Bref, des interventions intéressantes, et réconfortantes sur la situation liturgique dans l’Eglise, malgré une période difficile. Comme le disait l’abbé Barthe, “l’Eglise a le temps devant elle, autant que Dieu le lui donne”.
L’abbé Barthe, l’abbé Celier. J’ai entendu parler de Jeanne Smits. Je suppose que Jean-Pierre Maugendre, organisateur, était là aussi.

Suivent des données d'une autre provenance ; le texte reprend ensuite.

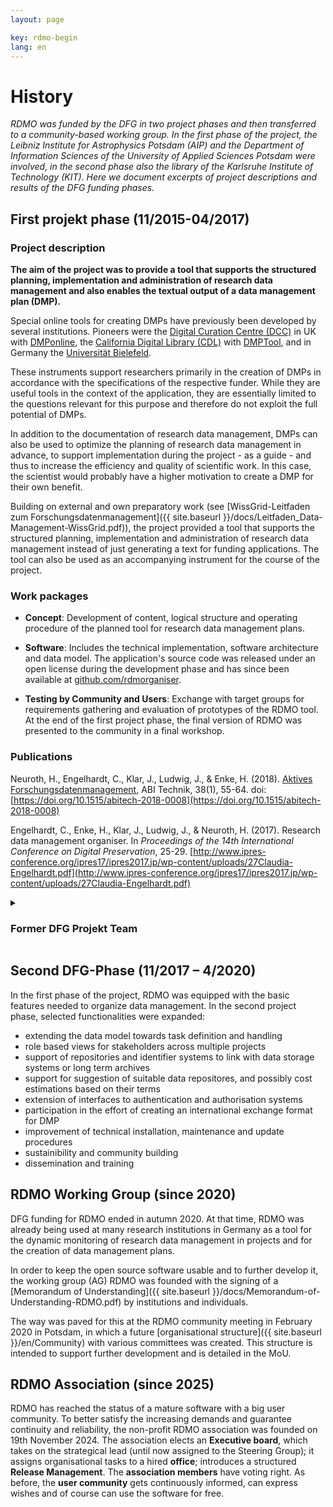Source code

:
 ```yaml
---
layout: page

key: rdmo-begin
lang: en
---
```


# History

*RDMO was funded by the DFG in two project phases and then transferred to a community-based working group. In the first phase of the project, the Leibniz Institute for Astrophysics Potsdam (AIP) and the Department of Information Sciences of the University of Applied Sciences Potsdam were involved, in the second phase also the library of the Karlsruhe Institute of Technology (KIT). Here we document excerpts of project descriptions and results of the DFG funding phases.*

## First projekt phase (11/2015-04/2017)

### Project description

**The aim of the project was to provide a tool that supports the structured planning, implementation and administration of research data management and also enables the textual output of a data management plan (DMP).**

Special online tools for creating DMPs have previously been developed by several institutions. Pioneers were the [Digital Curation Centre (DCC)](http://www.dcc.ac.uk) in UK with [DMPonline](https://dmponline.dcc.ac.uk), the [California Digital Library (CDL)](https://cdlib.org) with [DMPTool](https://dmptool.org/), and in Germany the [Universität Bielefeld](https://www.uni-bielefeld.de/ub/digital/forschungsdaten).

These instruments support researchers primarily in the creation of DMPs in accordance with the specifications of the respective funder. While they are useful tools in the context of the application, they are essentially limited to the questions relevant for this purpose and therefore do not exploit the full potential of DMPs.

In addition to the documentation of research data management, DMPs can also be used to optimize the planning of research data management in advance, to support implementation during the project - as a guide - and thus to increase the efficiency and quality of scientific work. In this case, the scientist would probably have a higher motivation to create a DMP for their own benefit.

Building on external and own preparatory work (see [WissGrid-Leitfaden zum Forschungsdatenmanagement]({{ site.baseurl }}/docs/Leitfaden_Data-Management-WissGrid.pdf)), the project provided a tool that supports the structured planning, implementation and administration of research data management instead of just generating a text for funding applications. The tool can also be used as an accompanying instrument for the course of the project.

### Work packages

+ **Concept**: Development of content, logical structure and operating procedure of the planned tool for research data management plans.

+ **Software**: Includes the technical implementation, software architecture and data model. The application's source code was released under an open license during the development phase and has since been available at [github.com/rdmorganiser](https://github.com/rdmorganiser).

+ **Testing by Community and Users**: Exchange with target groups for requirements gathering and evaluation of prototypes of the RDMO tool. At the end of the first project phase, the final version of RDMO was presented to the community in a final workshop.

### Publications

Neuroth, H., Engelhardt, C., Klar, J., Ludwig, J., & Enke, H. (2018). [Aktives Forschungsdatenmanagement](https://www.degruyter.com/view/journals/abitech/38/1/article-p55.xml), ABI Technik, 38(1), 55-64. doi: [https://doi.org/10.1515/abitech-2018-0008](https://doi.org/10.1515/abitech-2018-0008)

Engelhardt, C., Enke, H., Klar, J., Ludwig, J., & Neuroth, H. (2017). Research data management organiser. In _Proceedings of the 14th International Conference on Digital Preservation_, 25-29. [http://www.ipres-conference.org/ipres17/ipres2017.jp/wp-content/uploads/27Claudia-Engelhardt.pdf](http://www.ipres-conference.org/ipres17/ipres2017.jp/wp-content/uploads/27Claudia-Engelhardt.pdf)

<details>
  <summary style="list-style-image: &#9658;"><h3>Former DFG Projekt Team</h3></summary>
  {% for member in site.data.dfg_team.former %}
    <div class="team-member">
      <img src="{{ site.baseurl }}/{{ member.image}}" />
      <div class="team-member-info">
        {{ member.text.en | markdownify }}
      </div>
    </div>
  {% endfor %}
</details>

## Second DFG-Phase (11/2017 – 4/2020)

In the first phase of the project, RDMO was equipped with the basic features needed to organize data management. In the second project phase, selected functionalities were expanded:
* extending the data model towards task definition and handling
* role based views for stakeholders across multiple projects
* support of repositories and identifier systems to link with data storage systems or long term archives
* support for suggestion of suitable data repositores, and possibly cost estimations based on their terms
* extension of interfaces to authentication and authorisation systems
* participation in the effort of creating an international exchange format for DMP
* improvement of technical installation, maintenance and update procedures
* sustainibility and community building
* dissemination and training

## RDMO Working Group (since 2020)

DFG funding for RDMO ended in autumn 2020. At that time, RDMO was already being used at many research institutions in Germany as a tool for the dynamic monitoring of research data management in projects and for the creation of data management plans.

In order to keep the open source software usable and to further develop it, the working group (AG) RDMO was founded with the signing of a [Memorandum of Understanding]({{ site.baseurl }}/docs/Memorandum-of-Understanding-RDMO.pdf) by institutions and individuals.

The way was paved for this at the RDMO community meeting in February 2020 in Potsdam, in which a future [organisational structure]({{ site.baseurl }}/en/Community) with various committees was created. This structure is intended to support further development and is detailed in the MoU.

## RDMO Association (since 2025)

RDMO has reached the status of a mature software with a big user community. To better satisfy the increasing demands and guarantee continuity and reliability, the non-profit RDMO association was founded on 19th November 2024. The association elects an **Executive board**, which takes on the strategical lead (until now assigned to the Steering Group); it assigns organisational tasks to a hired **office**; introduces a structured **Release Management**. The **association members** have voting right. As before, the **user community** gets continuously informed, can express wishes and of course can use the software for free.
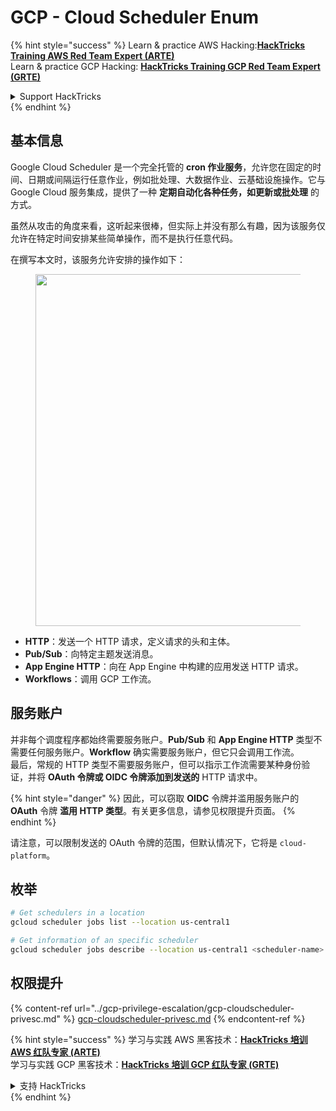 # GCP - Cloud Scheduler Enum

{% hint style="success" %}
Learn & practice AWS Hacking:<img src="../../../.gitbook/assets/image (1) (1) (1) (1).png" alt="" data-size="line">[**HackTricks Training AWS Red Team Expert (ARTE)**](https://training.hacktricks.xyz/courses/arte)<img src="../../../.gitbook/assets/image (1) (1) (1) (1).png" alt="" data-size="line">\
Learn & practice GCP Hacking: <img src="../../../.gitbook/assets/image (2) (1).png" alt="" data-size="line">[**HackTricks Training GCP Red Team Expert (GRTE)**<img src="../../../.gitbook/assets/image (2) (1).png" alt="" data-size="line">](https://training.hacktricks.xyz/courses/grte)

<details>

<summary>Support HackTricks</summary>

* Check the [**subscription plans**](https://github.com/sponsors/carlospolop)!
* **Join the** 💬 [**Discord group**](https://discord.gg/hRep4RUj7f) or the [**telegram group**](https://t.me/peass) or **follow** us on **Twitter** 🐦 [**@hacktricks\_live**](https://twitter.com/hacktricks_live)**.**
* **Share hacking tricks by submitting PRs to the** [**HackTricks**](https://github.com/carlospolop/hacktricks) and [**HackTricks Cloud**](https://github.com/carlospolop/hacktricks-cloud) github repos.

</details>
{% endhint %}

## 基本信息

Google Cloud Scheduler 是一个完全托管的 **cron 作业服务**，允许您在固定的时间、日期或间隔运行任意作业，例如批处理、大数据作业、云基础设施操作。它与 Google Cloud 服务集成，提供了一种 **定期自动化各种任务，如更新或批处理** 的方式。

虽然从攻击的角度来看，这听起来很棒，但实际上并没有那么有趣，因为该服务仅允许在特定时间安排某些简单操作，而不是执行任意代码。

在撰写本文时，该服务允许安排的操作如下：

<figure><img src="../../../.gitbook/assets/image (347).png" alt="" width="563"><figcaption></figcaption></figure>

* **HTTP**：发送一个 HTTP 请求，定义请求的头和主体。
* **Pub/Sub**：向特定主题发送消息。
* **App Engine HTTP**：向在 App Engine 中构建的应用发送 HTTP 请求。
* **Workflows**：调用 GCP 工作流。

## 服务账户

并非每个调度程序都始终需要服务账户。**Pub/Sub** 和 **App Engine HTTP** 类型不需要任何服务账户。**Workflow** 确实需要服务账户，但它只会调用工作流。\
最后，常规的 HTTP 类型不需要服务账户，但可以指示工作流需要某种身份验证，并将 **OAuth 令牌或 OIDC 令牌添加到发送的** HTTP 请求中。

{% hint style="danger" %}
因此，可以窃取 **OIDC** 令牌并滥用服务账户的 **OAuth** 令牌 **滥用 HTTP 类型**。有关更多信息，请参见权限提升页面。
{% endhint %}

请注意，可以限制发送的 OAuth 令牌的范围，但默认情况下，它将是 `cloud-platform`。

## 枚举
```bash
# Get schedulers in a location
gcloud scheduler jobs list --location us-central1

# Get information of an specific scheduler
gcloud scheduler jobs describe --location us-central1 <scheduler-name>
```
## 权限提升

{% content-ref url="../gcp-privilege-escalation/gcp-cloudscheduler-privesc.md" %}
[gcp-cloudscheduler-privesc.md](../gcp-privilege-escalation/gcp-cloudscheduler-privesc.md)
{% endcontent-ref %}

{% hint style="success" %}
学习与实践 AWS 黑客技术：<img src="../../../.gitbook/assets/image (1) (1) (1) (1).png" alt="" data-size="line">[**HackTricks 培训 AWS 红队专家 (ARTE)**](https://training.hacktricks.xyz/courses/arte)<img src="../../../.gitbook/assets/image (1) (1) (1) (1).png" alt="" data-size="line">\
学习与实践 GCP 黑客技术：<img src="../../../.gitbook/assets/image (2) (1).png" alt="" data-size="line">[**HackTricks 培训 GCP 红队专家 (GRTE)**<img src="../../../.gitbook/assets/image (2) (1).png" alt="" data-size="line">](https://training.hacktricks.xyz/courses/grte)

<details>

<summary>支持 HackTricks</summary>

* 查看 [**订阅计划**](https://github.com/sponsors/carlospolop)!
* **加入** 💬 [**Discord 群组**](https://discord.gg/hRep4RUj7f) 或 [**Telegram 群组**](https://t.me/peass) 或 **在** **Twitter** 🐦 [**@hacktricks\_live**](https://twitter.com/hacktricks_live)** 上关注我们。**
* **通过向** [**HackTricks**](https://github.com/carlospolop/hacktricks) 和 [**HackTricks Cloud**](https://github.com/carlospolop/hacktricks-cloud) GitHub 仓库提交 PR 分享黑客技巧。

</details>
{% endhint %}
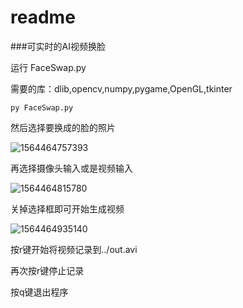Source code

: # readme

###可实时的AI视频换脸

运行  FaceSwap.py

需要的库：dlib,opencv,numpy,pygame,OpenGL,tkinter

```shell
py FaceSwap.py
```

然后选择要换成的脸的照片

![1564464757393](https://github.com/gurry30/A-Simple-FaceSawp/tree/master/pic/1564464757393.png)

再选择摄像头输入或是视频输入

![1564464815780](https://github.com/gurry30/A-Simple-FaceSawp/tree/master/pic/1564464815780.png)

关掉选择框即可开始生成视频

![1564464935140](https://github.com/gurry30/A-Simple-FaceSawp/tree/master/pic/1564464935140.png)

按r键开始将视频记录到../out.avi

再次按r键停止记录

按q键退出程序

Forte connotation “hommes en noir” par conséquent. Luc Perrin est venu de Strasbourg. Il ne reste plus à Philippe Maxence qu’à l’inviter à une prochaine émission. Par exemple sur le thème de la “grande pornocratie” dont l’abbé Pagliarani dit qu’elle infecte aussi l’Eglise. Ce genre de meetings était courant avant Summorum Pontificum. Leur grande prêtresse en était Marie-Alix Doutrebente, qui a depuis disparu des radars. Comme vous le dites, la pression est retombée et les jeunes doivent se remettre dans l’ambiance. Saint-Pierre, Grici, la Miséricorde, on connaît. La nouveauté, l’inconnue, ce sont les diocésains qui ont goûté au tradi. Vont-ils rentrer dans leur coquille ? L’abbé Celier pourra leur procurer les livres de base comme le Bref Examen Critique ou J’accuse le Concile, de Mgr Lefebvre. Sera-ce suffisant ? L’Eglise a le temps, dit l’abbé Barthe. Peut-être pas tellement que ça. Et puis, les héros de la prise de Saint Nicolas, du Comité Sainte Geneviève d’Argenteuil, de Port-Marly, de Saint Germain l’Auxerrois (hélas !), de Niafles, et j’en oublie, sont, soit morts, soit vieux, soit fatigués, soit démotivés. Place aux jeunes regonflés. Exsurge Domine, non praevaleat homo!